Jean 7, 29
Moi, je le connais parce que je viens d’auprès de lui, et c’est lui qui m’a envoyé. »
Moi, je le connais parce que je viens d’auprès de lui, et c’est lui qui m’a envoyé. »
Jésus appuie sur le pronom. « Moi » est opposé à « vous » du v. 28. La particule parce que annonce une preuve : et en effet, Notre-Seigneur va indiquer deux motifs de la parfaite connaissance qu'il a
de Dieu. Le premier motif consiste dans sa génération divine et son unité de nature ; le second dans sa
mission divine.
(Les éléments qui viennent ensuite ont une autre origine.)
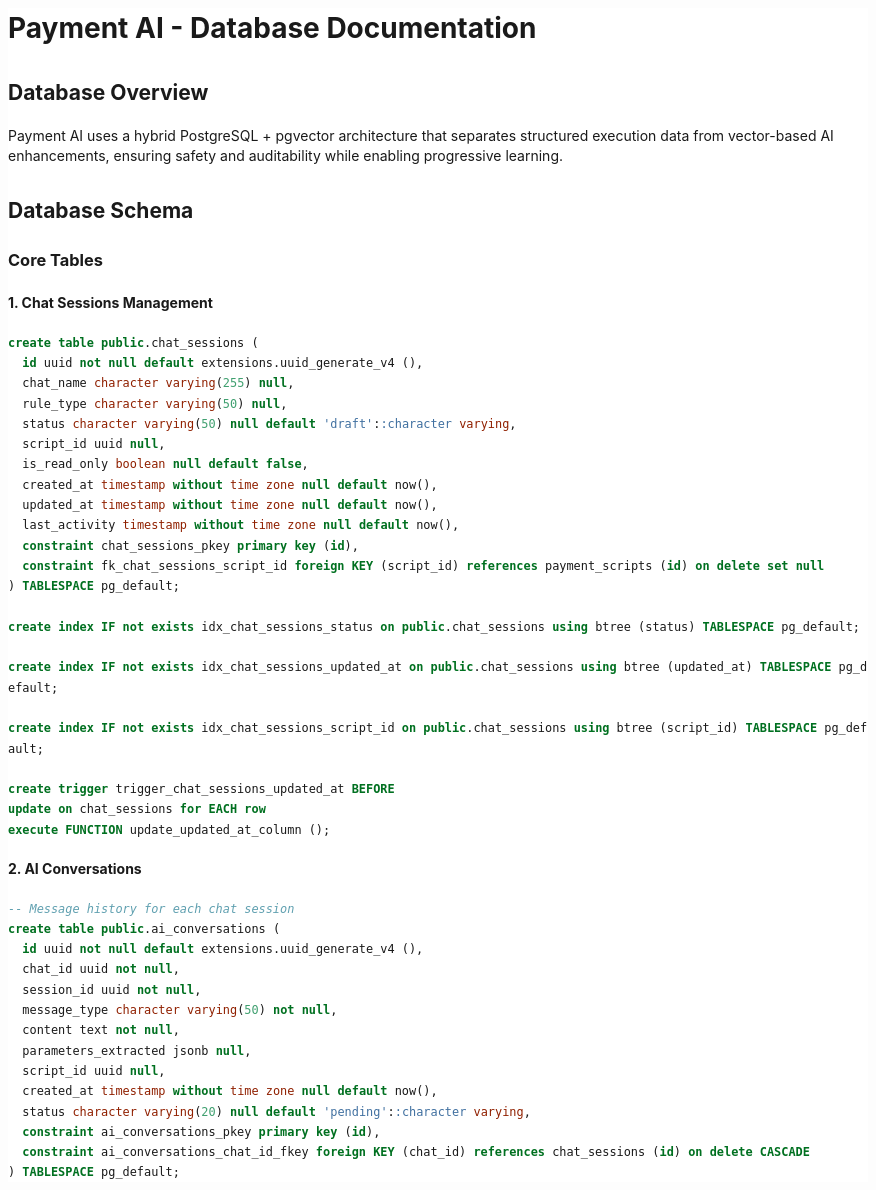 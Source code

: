 # Payment AI - Database Documentation

## Database Overview

Payment AI uses a hybrid PostgreSQL + pgvector architecture that separates structured execution data from vector-based AI enhancements, ensuring safety and auditability while enabling progressive learning.

## Database Schema

### Core Tables

#### 1. Chat Sessions Management
```sql
create table public.chat_sessions (
  id uuid not null default extensions.uuid_generate_v4 (),
  chat_name character varying(255) null,
  rule_type character varying(50) null,
  status character varying(50) null default 'draft'::character varying,
  script_id uuid null,
  is_read_only boolean null default false,
  created_at timestamp without time zone null default now(),
  updated_at timestamp without time zone null default now(),
  last_activity timestamp without time zone null default now(),
  constraint chat_sessions_pkey primary key (id),
  constraint fk_chat_sessions_script_id foreign KEY (script_id) references payment_scripts (id) on delete set null
) TABLESPACE pg_default;

create index IF not exists idx_chat_sessions_status on public.chat_sessions using btree (status) TABLESPACE pg_default;

create index IF not exists idx_chat_sessions_updated_at on public.chat_sessions using btree (updated_at) TABLESPACE pg_default;

create index IF not exists idx_chat_sessions_script_id on public.chat_sessions using btree (script_id) TABLESPACE pg_default;

create trigger trigger_chat_sessions_updated_at BEFORE
update on chat_sessions for EACH row
execute FUNCTION update_updated_at_column ();
```

#### 2. AI Conversations
```sql
-- Message history for each chat session
create table public.ai_conversations (
  id uuid not null default extensions.uuid_generate_v4 (),
  chat_id uuid not null,
  session_id uuid not null,
  message_type character varying(50) not null,
  content text not null,
  parameters_extracted jsonb null,
  script_id uuid null,
  created_at timestamp without time zone null default now(),
  status character varying(20) null default 'pending'::character varying,
  constraint ai_conversations_pkey primary key (id),
  constraint ai_conversations_chat_id_fkey foreign KEY (chat_id) references chat_sessions (id) on delete CASCADE
) TABLESPACE pg_default;

```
Un fils ne connaît-il pas son père? L'ambassadeur ne connaît-il pas celui qui l'accrédite?
Or, cela est impossible, celui qui m'a envoyé est véridique, il est donc nécessaire que son envoyé soit également véridique et digne de foi ; partout il s'attribue exclusivement la connaissance du Père, parce qu'il vient du Père. C'est pour cela qu'il ajoute : « Moi je le connais, parce que je suis de lui. »
Je me demande si ce qui vient du Père, dans le sens du Sauveur, a le caractère de création ou de génération. Si c'est une création, toutes les choses créées viennent de Dieu, et comment se fait-il que toutes ces choses ne connaissent point le Père, alors que le Fils affirme qu'il le connaît, par cela seul qu'il vient de lui ? Si, au contraire, la connaissance du Père est le privilège spécial et réservé de ce qui vient de lui, comment ce qui vient de lui pourrait-il n'être pas le vrai Fils de Dieu ayant avec lui une même nature ? Le privilège de la connaissance vient donc ici du privilège de la génération, mais de peur que l'hérésie n'interprète ces paroles : « Parce que je suis de lui, » de son avènement temporel, il ajoute : « Et il m'a envoyé. » Il conserve ainsi l'ordre des mystères que nous révèle l'Evangile, il proclame à la fois sa naissance et sa mission.